OSCP Protocol Documentation¶
This document complements spec.md by describing the current implemented OSCP connection-lifecycle slice rather than the full conceptual OSCP design.
Use spec.md as the source of truth for the broader architecture, domain boundaries, and future-shape OSCP model. Use this document for the current runtime FSM, handshake/timeout/heartbeat behaviour, implementation compromises in the delivered lifecycle flow, and the confirmed target behaviour that follows from lifecycle degradation into fallback mode or intentional disconnect.
Purpose¶
This document exists to:
- define the BetterFleet interpretation of the OSCP connection lifecycle
- describe the persisted runtime state model
- document the handshake, timeout, and heartbeat logical flows
- document how offline lifecycle detection hands off into fallback mode
- document the intentional-disconnect handover back to non-OSCP control
- capture the current implementation compromises
Scope¶
This document currently covers:
- connection establishment
- connection timeout handling
- heartbeat handling and liveness
- lifecycle-triggered fallback-mode behaviour
- intentional disconnect handover
- BetterFleet and CP simulator role boundaries used for development
This document does not currently (but may in future) define:
- registration behavior
- capability / forecast payload semantics
- long-term audit or event-sourcing strategy
Supplementary Resources¶
- OSCP specification:
docs/reference/system-design/oscp/spec.md - Vector DERMS specification:
docs/work/active/vector-derms/spec.md
Roles¶
For BetterFleet's current OSCP implementation:
- BetterFleet acts as the flexibility provider,
FP - the peer system acts as the capacity provider,
CP
Route ownership follows that split:
- BetterFleet exposes
FProutes such as/oscp/fp/2.0/... - the CP simulator exposes
CProutes such as/oscp/cp/2.0/...
The OSCP specification calls out the inclusion of a capacity optimizer, CO, which currently falls out of scope.
OSCP Conceptual Model¶
OSCP has three broad concerns:
- Registration
- Active connection lifecycle
- Capabilities
State Model¶
The connection lifecycle is described through the following finite state machine.
stateDiagram-v2
direction LR
UNREGISTERED --> NO_CONNECTION: Register (out of scope)

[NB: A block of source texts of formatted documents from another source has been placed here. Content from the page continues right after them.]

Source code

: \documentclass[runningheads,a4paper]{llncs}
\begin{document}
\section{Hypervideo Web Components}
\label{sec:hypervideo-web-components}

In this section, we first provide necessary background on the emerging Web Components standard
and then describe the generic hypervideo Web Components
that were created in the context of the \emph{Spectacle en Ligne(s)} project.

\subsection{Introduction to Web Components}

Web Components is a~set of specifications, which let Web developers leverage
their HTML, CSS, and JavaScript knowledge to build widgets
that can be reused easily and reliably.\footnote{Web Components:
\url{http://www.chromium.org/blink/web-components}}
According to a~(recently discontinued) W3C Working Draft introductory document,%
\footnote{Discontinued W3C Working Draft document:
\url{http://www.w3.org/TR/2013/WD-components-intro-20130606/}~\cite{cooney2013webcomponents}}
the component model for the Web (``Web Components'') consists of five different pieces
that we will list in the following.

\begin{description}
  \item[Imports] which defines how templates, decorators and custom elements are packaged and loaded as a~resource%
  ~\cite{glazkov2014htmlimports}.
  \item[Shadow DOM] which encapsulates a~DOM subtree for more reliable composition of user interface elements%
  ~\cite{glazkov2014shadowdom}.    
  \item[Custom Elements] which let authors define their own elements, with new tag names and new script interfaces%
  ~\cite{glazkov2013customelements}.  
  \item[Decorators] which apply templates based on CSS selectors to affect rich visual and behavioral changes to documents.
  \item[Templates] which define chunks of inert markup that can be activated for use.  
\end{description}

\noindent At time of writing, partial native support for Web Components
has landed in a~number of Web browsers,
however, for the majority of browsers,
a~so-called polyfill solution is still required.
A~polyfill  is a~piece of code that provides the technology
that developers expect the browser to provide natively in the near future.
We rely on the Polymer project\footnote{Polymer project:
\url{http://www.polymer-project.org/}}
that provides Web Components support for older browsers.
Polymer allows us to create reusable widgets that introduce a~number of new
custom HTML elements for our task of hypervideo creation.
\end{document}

NO_CONNECTION --> CONNECTING: Start connection (rx204)
NO_CONNECTION --> ACCEPTING_CONNECTION: Receive connection request (tx204)
CONNECTING --> CONNECTED: Receive acknowledgement (tx204)
CONNECTING --> NO_CONNECTION: Timeout or protocol failure
ACCEPTING_CONNECTION --> CONNECTED: Send acknowledgement (rx204)
ACCEPTING_CONNECTION --> NO_CONNECTION: Timeout or protocol failure
CONNECTED --> CONNECTED: receive Heartbeat within threshold
CONNECTED --> NO_CONNECTION: Heartbeat threshold missed or protocol failure
- Registration can only occur while in the
UNREGISTEREDstate - Active connection lifecycle relates to all other states
- Capabilities can only be enacted while in the
CONNECTEDstate
Communication Expectations¶
Accepted OSCP requests in this slice are acknowledged with HTTP 204.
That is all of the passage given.